- **WORK REQUEST**
Whenever a line in the records below contains "address", pick it out.

[Saved data entries]

....

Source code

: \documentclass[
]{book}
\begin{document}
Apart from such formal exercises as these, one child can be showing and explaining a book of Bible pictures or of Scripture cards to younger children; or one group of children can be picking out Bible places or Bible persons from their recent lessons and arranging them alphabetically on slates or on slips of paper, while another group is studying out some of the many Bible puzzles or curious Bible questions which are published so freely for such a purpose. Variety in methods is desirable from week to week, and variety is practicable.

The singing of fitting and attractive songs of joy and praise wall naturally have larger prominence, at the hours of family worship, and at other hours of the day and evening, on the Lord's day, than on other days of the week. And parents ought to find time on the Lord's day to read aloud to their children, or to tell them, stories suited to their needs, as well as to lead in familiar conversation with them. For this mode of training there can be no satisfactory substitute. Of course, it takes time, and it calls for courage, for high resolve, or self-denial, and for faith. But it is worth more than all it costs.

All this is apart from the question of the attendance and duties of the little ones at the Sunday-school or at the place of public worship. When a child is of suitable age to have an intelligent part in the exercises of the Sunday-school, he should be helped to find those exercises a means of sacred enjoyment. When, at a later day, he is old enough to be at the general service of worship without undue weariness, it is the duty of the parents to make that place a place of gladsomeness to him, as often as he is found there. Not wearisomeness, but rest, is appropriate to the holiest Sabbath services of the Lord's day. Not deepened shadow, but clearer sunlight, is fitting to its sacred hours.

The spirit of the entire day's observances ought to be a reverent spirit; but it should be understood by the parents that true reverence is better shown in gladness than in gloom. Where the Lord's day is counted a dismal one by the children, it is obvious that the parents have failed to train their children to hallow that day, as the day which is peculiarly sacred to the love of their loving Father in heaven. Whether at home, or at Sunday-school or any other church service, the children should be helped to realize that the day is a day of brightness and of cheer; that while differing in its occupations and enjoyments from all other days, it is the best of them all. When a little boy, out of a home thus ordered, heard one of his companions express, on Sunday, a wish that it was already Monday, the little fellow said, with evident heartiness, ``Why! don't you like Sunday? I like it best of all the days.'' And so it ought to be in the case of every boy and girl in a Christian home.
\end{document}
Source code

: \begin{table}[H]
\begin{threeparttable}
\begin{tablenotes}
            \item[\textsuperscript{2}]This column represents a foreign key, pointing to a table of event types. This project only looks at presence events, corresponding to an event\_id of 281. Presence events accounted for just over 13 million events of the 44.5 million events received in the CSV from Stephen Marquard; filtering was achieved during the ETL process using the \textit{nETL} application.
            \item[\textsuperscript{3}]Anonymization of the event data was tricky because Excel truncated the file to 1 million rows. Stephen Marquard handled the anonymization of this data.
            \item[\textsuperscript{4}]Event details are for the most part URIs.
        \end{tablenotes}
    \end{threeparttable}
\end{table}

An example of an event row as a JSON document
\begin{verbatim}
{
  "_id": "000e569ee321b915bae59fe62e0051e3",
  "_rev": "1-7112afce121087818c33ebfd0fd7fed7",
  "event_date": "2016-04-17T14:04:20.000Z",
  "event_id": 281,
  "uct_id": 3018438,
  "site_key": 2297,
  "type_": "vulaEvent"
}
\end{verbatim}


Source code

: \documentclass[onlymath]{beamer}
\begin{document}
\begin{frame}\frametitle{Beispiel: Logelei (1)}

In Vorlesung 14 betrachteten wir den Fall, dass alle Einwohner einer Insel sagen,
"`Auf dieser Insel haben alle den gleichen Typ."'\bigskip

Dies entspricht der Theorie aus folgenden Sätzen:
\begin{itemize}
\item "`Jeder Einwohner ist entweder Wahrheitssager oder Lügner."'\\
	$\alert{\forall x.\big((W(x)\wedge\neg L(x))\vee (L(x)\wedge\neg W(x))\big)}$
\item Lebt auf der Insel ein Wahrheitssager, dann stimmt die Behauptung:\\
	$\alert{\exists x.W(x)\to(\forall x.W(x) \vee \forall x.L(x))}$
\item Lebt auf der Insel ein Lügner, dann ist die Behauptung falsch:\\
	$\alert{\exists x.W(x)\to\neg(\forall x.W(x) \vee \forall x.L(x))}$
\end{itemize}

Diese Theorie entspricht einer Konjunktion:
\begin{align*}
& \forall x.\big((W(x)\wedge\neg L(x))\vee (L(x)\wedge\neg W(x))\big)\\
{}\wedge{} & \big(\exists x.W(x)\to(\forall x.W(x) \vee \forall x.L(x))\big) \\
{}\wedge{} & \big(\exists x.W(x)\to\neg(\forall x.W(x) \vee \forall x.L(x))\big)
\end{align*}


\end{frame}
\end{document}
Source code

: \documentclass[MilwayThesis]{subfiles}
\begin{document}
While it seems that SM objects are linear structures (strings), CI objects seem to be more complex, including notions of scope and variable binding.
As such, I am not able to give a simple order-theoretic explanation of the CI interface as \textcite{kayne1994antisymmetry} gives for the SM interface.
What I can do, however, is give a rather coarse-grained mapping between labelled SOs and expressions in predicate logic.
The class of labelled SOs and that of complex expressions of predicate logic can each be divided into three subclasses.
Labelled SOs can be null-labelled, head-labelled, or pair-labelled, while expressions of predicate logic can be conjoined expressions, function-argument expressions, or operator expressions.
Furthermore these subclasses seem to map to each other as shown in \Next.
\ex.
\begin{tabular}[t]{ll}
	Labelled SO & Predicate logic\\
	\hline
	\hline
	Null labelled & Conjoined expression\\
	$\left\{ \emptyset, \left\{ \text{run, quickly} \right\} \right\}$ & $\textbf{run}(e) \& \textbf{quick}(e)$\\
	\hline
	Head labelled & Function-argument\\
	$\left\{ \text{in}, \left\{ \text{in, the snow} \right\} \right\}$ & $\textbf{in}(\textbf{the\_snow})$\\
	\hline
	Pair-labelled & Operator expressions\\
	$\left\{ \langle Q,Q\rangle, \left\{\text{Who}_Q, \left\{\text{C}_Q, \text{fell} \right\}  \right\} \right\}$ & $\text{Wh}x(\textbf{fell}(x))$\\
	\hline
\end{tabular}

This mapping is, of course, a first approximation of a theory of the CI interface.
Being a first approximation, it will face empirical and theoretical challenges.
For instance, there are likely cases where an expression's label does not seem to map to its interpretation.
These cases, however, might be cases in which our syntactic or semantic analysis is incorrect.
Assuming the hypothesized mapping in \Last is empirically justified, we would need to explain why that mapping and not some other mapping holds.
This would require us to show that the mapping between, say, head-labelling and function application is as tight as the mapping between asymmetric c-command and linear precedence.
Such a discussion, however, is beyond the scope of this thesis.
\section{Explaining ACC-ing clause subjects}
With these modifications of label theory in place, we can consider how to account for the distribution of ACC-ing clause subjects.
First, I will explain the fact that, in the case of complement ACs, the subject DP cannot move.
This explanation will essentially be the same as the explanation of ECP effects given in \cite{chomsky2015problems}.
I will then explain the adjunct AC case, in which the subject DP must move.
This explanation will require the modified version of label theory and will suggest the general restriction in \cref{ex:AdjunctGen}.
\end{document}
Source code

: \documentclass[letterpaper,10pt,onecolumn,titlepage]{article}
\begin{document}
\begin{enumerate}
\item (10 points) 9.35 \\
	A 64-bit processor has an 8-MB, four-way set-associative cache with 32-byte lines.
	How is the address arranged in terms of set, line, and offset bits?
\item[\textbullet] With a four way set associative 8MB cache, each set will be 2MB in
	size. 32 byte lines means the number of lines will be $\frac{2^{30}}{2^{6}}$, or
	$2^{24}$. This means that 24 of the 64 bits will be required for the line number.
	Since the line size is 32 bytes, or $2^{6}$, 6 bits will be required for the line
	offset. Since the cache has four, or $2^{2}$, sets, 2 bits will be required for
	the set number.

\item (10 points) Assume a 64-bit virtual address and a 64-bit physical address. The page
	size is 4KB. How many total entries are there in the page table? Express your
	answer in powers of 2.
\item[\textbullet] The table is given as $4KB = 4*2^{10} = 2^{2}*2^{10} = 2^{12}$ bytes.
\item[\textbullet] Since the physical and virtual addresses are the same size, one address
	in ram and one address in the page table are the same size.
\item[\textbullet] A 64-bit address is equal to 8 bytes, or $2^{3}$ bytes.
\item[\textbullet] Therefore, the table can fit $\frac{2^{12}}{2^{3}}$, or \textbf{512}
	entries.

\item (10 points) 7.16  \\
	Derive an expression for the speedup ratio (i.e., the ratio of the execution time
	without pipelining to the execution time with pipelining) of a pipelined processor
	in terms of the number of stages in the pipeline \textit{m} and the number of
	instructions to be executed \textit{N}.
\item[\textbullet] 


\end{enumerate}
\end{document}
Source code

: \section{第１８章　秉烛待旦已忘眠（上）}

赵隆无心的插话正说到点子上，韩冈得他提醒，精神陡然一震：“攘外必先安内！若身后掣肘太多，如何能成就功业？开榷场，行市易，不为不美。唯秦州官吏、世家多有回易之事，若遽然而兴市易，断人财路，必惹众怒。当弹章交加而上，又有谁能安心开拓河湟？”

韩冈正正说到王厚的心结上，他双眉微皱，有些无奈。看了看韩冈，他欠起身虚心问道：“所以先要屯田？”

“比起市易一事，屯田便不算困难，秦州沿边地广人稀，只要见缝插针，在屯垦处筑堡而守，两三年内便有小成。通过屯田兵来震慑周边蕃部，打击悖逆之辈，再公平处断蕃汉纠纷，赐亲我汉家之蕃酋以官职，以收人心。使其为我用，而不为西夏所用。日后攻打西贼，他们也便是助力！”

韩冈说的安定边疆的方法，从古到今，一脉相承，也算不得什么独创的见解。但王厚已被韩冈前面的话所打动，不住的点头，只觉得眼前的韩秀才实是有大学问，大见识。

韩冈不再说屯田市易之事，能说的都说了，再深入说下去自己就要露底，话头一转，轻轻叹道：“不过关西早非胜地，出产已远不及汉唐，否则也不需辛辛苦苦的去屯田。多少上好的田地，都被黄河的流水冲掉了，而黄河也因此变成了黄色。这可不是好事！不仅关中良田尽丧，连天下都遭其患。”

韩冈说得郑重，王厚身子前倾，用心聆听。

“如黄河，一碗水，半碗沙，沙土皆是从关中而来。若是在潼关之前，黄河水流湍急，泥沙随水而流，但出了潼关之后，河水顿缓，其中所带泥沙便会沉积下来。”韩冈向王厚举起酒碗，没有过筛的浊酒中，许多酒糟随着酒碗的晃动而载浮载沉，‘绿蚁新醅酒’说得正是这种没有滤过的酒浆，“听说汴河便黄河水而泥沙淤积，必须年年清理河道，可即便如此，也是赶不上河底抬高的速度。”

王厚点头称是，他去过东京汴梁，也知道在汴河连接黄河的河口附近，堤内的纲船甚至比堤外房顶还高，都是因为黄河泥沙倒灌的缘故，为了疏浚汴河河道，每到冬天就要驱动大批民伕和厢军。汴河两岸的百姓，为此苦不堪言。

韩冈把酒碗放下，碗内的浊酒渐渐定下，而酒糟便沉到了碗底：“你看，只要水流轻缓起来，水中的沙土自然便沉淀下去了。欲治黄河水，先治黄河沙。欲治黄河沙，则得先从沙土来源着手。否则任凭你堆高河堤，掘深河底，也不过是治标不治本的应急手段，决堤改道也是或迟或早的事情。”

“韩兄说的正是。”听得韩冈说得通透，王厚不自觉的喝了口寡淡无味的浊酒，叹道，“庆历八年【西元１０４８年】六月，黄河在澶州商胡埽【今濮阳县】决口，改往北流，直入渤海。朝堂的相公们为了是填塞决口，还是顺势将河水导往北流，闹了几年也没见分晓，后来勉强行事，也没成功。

....

- **SOLUTION TO THIS TASK**
	How is the address arranged in terms of set, line, and offset bits?
\item (10 points) Assume a 64-bit virtual address and a 64-bit physical address. The page
\item[\textbullet] Since the physical and virtual addresses are the same size, one address
	in ram and one address in the page table are the same size.
\item[\textbullet] A 64-bit address is equal to 8 bytes, or $2^{3}$ bytes.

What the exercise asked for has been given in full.